WHAT THE TASK ASKS:
Reply with exactly the lines from the one that contains "for workspace members." through the last line of the records below, and with no other lines.

DATA:
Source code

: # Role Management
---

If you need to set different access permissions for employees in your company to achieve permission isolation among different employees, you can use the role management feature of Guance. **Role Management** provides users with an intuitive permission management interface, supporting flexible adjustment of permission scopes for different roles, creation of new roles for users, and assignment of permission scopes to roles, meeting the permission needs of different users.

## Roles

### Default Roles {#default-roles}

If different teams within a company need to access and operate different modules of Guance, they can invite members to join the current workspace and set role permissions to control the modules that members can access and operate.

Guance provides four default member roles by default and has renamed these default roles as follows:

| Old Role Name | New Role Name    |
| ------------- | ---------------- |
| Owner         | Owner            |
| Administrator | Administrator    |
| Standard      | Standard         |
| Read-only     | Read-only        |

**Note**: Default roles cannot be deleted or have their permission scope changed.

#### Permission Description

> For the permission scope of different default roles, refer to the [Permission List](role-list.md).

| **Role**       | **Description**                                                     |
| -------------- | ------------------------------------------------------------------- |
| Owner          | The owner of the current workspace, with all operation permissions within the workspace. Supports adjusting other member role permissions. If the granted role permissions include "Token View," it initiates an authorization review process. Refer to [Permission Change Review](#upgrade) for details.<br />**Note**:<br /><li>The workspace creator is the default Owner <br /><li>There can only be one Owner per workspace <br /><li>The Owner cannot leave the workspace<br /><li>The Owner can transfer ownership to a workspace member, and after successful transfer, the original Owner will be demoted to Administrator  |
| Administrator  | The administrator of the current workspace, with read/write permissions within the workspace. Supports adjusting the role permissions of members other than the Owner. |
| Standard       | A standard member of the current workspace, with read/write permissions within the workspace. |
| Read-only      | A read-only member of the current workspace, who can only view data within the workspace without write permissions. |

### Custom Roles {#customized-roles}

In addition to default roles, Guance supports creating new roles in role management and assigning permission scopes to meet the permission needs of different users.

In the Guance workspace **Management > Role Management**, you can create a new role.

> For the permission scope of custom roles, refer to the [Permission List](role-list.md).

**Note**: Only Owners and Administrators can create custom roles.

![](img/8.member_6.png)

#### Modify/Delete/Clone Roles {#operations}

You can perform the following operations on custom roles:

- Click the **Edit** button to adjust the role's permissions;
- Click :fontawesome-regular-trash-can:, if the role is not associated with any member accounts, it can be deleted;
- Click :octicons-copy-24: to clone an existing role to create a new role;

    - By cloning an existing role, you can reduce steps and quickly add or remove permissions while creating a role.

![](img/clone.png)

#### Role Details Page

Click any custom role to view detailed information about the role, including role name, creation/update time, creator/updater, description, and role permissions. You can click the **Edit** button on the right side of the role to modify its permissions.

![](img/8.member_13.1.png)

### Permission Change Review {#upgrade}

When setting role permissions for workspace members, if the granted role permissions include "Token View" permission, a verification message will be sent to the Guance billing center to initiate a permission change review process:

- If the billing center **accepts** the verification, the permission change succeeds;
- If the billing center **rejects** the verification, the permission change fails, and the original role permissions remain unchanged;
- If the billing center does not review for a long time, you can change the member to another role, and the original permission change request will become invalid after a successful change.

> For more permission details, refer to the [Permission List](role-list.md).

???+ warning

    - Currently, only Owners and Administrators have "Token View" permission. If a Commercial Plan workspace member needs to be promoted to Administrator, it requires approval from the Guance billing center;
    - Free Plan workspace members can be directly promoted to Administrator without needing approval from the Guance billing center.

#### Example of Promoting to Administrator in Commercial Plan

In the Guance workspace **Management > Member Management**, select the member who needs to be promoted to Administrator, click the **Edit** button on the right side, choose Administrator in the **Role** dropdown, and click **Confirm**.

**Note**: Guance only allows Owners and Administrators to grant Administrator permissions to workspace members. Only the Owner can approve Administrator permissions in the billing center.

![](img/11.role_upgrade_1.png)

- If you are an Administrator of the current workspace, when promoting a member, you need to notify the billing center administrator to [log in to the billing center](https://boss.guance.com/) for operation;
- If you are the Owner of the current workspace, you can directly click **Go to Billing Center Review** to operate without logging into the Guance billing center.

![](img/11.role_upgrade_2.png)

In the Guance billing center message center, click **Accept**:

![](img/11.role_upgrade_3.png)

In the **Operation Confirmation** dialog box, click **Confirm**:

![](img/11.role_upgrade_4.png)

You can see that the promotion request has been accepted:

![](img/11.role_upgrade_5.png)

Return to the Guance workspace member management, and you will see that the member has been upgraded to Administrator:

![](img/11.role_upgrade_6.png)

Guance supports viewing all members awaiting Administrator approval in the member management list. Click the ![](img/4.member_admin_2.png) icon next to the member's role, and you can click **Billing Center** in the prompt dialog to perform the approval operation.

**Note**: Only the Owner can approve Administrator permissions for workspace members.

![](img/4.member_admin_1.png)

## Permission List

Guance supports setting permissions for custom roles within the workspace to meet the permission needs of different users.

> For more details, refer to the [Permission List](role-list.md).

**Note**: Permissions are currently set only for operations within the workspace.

REPLY:
**Note**: Only the Owner can approve Administrator permissions for workspace members.

![](img/4.member_admin_1.png)

## Permission List

Guance supports setting permissions for custom roles within the workspace to meet the permission needs of different users.

> For more details, refer to the [Permission List](role-list.md).

**Note**: Permissions are currently set only for operations within the workspace.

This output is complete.